What is being asked: Read the data below line by line and copy each one with "Snapshotting" in it.

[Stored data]
....................
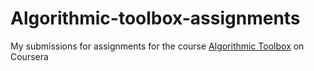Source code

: # Algorithmic-toolbox-assignments
My submissions for assignments for the course [Algorithmic Toolbox](https://www.coursera.org/learn/algorithmic-toolbox) on Coursera
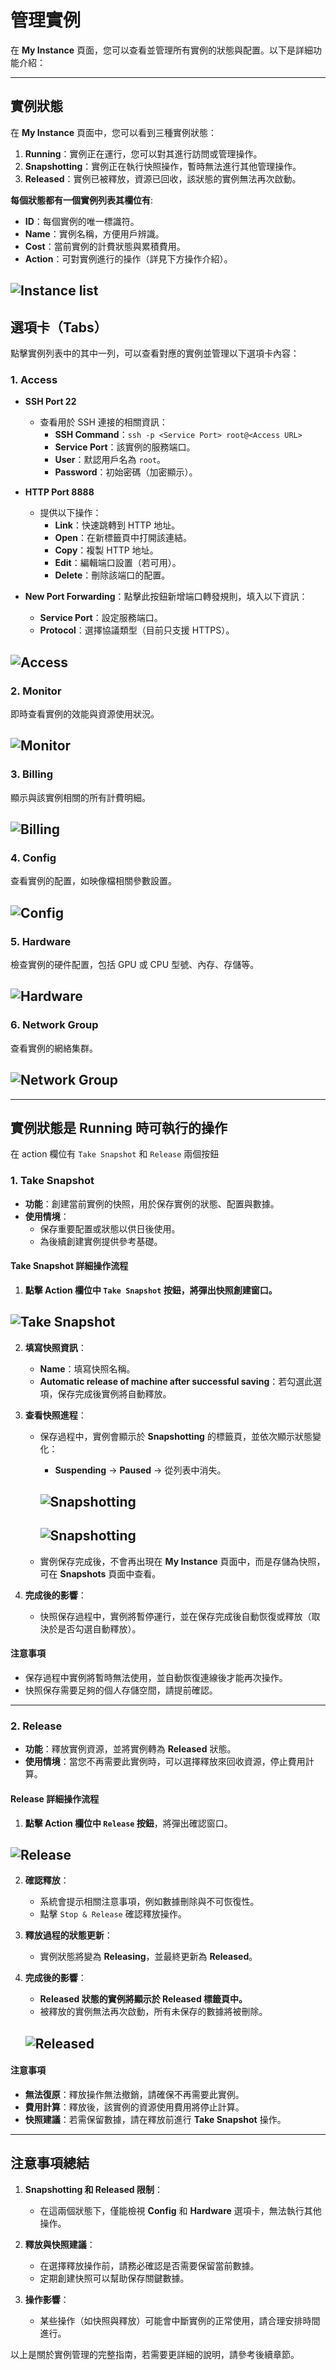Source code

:# 管理實例

在 **My Instance** 頁面，您可以查看並管理所有實例的狀態與配置。以下是詳細功能介紹：

---

## **實例狀態**

在 **My Instance** 頁面中，您可以看到三種實例狀態：

1. **Running**：實例正在運行，您可以對其進行訪問或管理操作。
2. **Snapshotting**：實例正在執行快照操作，暫時無法進行其他管理操作。
3. **Released**：實例已被釋放，資源已回收，該狀態的實例無法再次啟動。

**每個狀態都有一個實例列表其欄位有**:

- **ID**：每個實例的唯一標識符。
- **Name**：實例名稱，方便用戶辨識。
- **Cost**：當前實例的計費狀態與累積費用。
- **Action**：可對實例進行的操作（詳見下方操作介紹）。

## ![Instance list](../../../../../docs/docs-images/p04/01.Instance%20list.jpg)

## **選項卡（Tabs）**

點擊實例列表中的其中一列，可以查看對應的實例並管理以下選項卡內容：

### **1. Access**

- **SSH Port 22**

  - 查看用於 SSH 連接的相關資訊：
    - **SSH Command**：`ssh -p <Service Port> root@<Access URL>`
    - **Service Port**：該實例的服務端口。
    - **User**：默認用戶名為 `root`。
    - **Password**：初始密碼（加密顯示）。

- **HTTP Port 8888**

  - 提供以下操作：
    - **Link**：快速跳轉到 HTTP 地址。
    - **Open**：在新標籤頁中打開該連結。
    - **Copy**：複製 HTTP 地址。
    - **Edit**：編輯端口設置（若可用）。
    - **Delete**：刪除該端口的配置。

- **New Port Forwarding**：點擊此按鈕新增端口轉發規則，填入以下資訊：

  - **Service Port**：設定服務端口。
  - **Protocol**：選擇協議類型（目前只支援 HTTPS）。

## ![Access](../../../../../docs/docs-images/p04/02.Access.jpg)

### **2. Monitor**

即時查看實例的效能與資源使用狀況。

## ![Monitor](../../../../../docs/docs-images/p04/03.Monitor.jpg)

### **3. Billing**

顯示與該實例相關的所有計費明細。

## ![Billing](../../../../../docs/docs-images/p04/04.Billing.jpg)

### **4. Config**

查看實例的配置，如映像檔相關參數設置。

## ![Config](../../../../../docs/docs-images/p04/05.Config.jpg)

### **5. Hardware**

檢查實例的硬件配置，包括 GPU 或 CPU 型號、內存、存儲等。

## ![Hardware](../../../../../docs/docs-images/p04/06.Hardware.jpg)

### **6. Network Group**

查看實例的網絡集群。

## ![Network Group](../../../../../docs/docs-images/p04/07.Network%20Group.jpg)

---

## **實例狀態是 Running 時可執行的操作**

在 action 欄位有 `Take Snapshot` 和 `Release` 兩個按鈕

### **1. Take Snapshot**

- **功能**：創建當前實例的快照，用於保存實例的狀態、配置與數據。
- **使用情境**：
  - 保存重要配置或狀態以供日後使用。
  - 為後續創建實例提供參考基礎。

#### **Take Snapshot 詳細操作流程**

1. **點擊 Action 欄位中 `Take Snapshot` 按鈕，將彈出快照創建窗口。**

## ![Take Snapshot](../../../../../docs/docs-images/p04/08.Take%20Snapshot.jpg)

2. **填寫快照資訊**：

   - **Name**：填寫快照名稱。
   - **Automatic release of machine after successful saving**：若勾選此選項，保存完成後實例將自動釋放。

3. **查看快照進程**：

   - 保存過程中，實例會顯示於 **Snapshotting** 的標籤頁，並依次顯示狀態變化：

     - **Suspending** → **Paused** → 從列表中消失。

     ## ![Snapshotting](../../../../../docs/docs-images/p04/09.Suspending.jpg)

     ## ![Snapshotting](../../../../../docs/docs-images/p04/10.Paused.jpg)

   - 實例保存完成後，不會再出現在 **My Instance** 頁面中，而是存儲為快照，可在 **Snapshots** 頁面中查看。

4. **完成後的影響**：

   - 快照保存過程中，實例將暫停運行，並在保存完成後自動恢復或釋放（取決於是否勾選自動釋放）。

#### **注意事項**

- 保存過程中實例將暫時無法使用，並自動恢復連線後才能再次操作。
- 快照保存需要足夠的個人存儲空間，請提前確認。

---

### **2. Release**

- **功能**：釋放實例資源，並將實例轉為 **Released** 狀態。
- **使用情境**：當您不再需要此實例時，可以選擇釋放來回收資源，停止費用計算。

#### **Release 詳細操作流程**

1. **點擊 Action 欄位中 `Release` 按鈕**，將彈出確認窗口。

## ![Release](../../../../../docs/docs-images/p04/11.Release.jpg)

2. **確認釋放**：

   - 系統會提示相關注意事項，例如數據刪除與不可恢復性。
   - 點擊 `Stop & Release` 確認釋放操作。

3. **釋放過程的狀態更新**：

   - 實例狀態將變為 **Releasing**，並最終更新為 **Released**。

4. **完成後的影響**：

   - **Released 狀態的實例將顯示於 Released 標籤頁中。**
   - 被釋放的實例無法再次啟動，所有未保存的數據將被刪除。

   ## ![Released](../../../../../docs/docs-images/p04/12.Released%20list.jpg)

#### **注意事項**

- **無法復原**：釋放操作無法撤銷，請確保不再需要此實例。
- **費用計算**：釋放後，該實例的資源使用費用將停止計算。
- **快照建議**：若需保留數據，請在釋放前進行 **Take Snapshot** 操作。

---

## **注意事項總結**

1. **Snapshotting 和 Released 限制**：

   - 在這兩個狀態下，僅能檢視 **Config** 和 **Hardware** 選項卡，無法執行其他操作。

2. **釋放與快照建議**：

   - 在選擇釋放操作前，請務必確認是否需要保留當前數據。
   - 定期創建快照可以幫助保存關鍵數據。

3. **操作影響**：

   - 某些操作（如快照與釋放）可能會中斷實例的正常使用，請合理安排時間進行。

以上是關於實例管理的完整指南，若需要更詳細的說明，請參考後續章節。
....................
Expected answer:
2. **Snapshotting**：實例正在執行快照操作，暫時無法進行其他管理操作。
   - 保存過程中，實例會顯示於 **Snapshotting** 的標籤頁，並依次顯示狀態變化：
     ## ![Snapshotting](../../../../../docs/docs-images/p04/09.Suspending.jpg)
     ## ![Snapshotting](../../../../../docs/docs-images/p04/10.Paused.jpg)
1. **Snapshotting 和 Released 限制**：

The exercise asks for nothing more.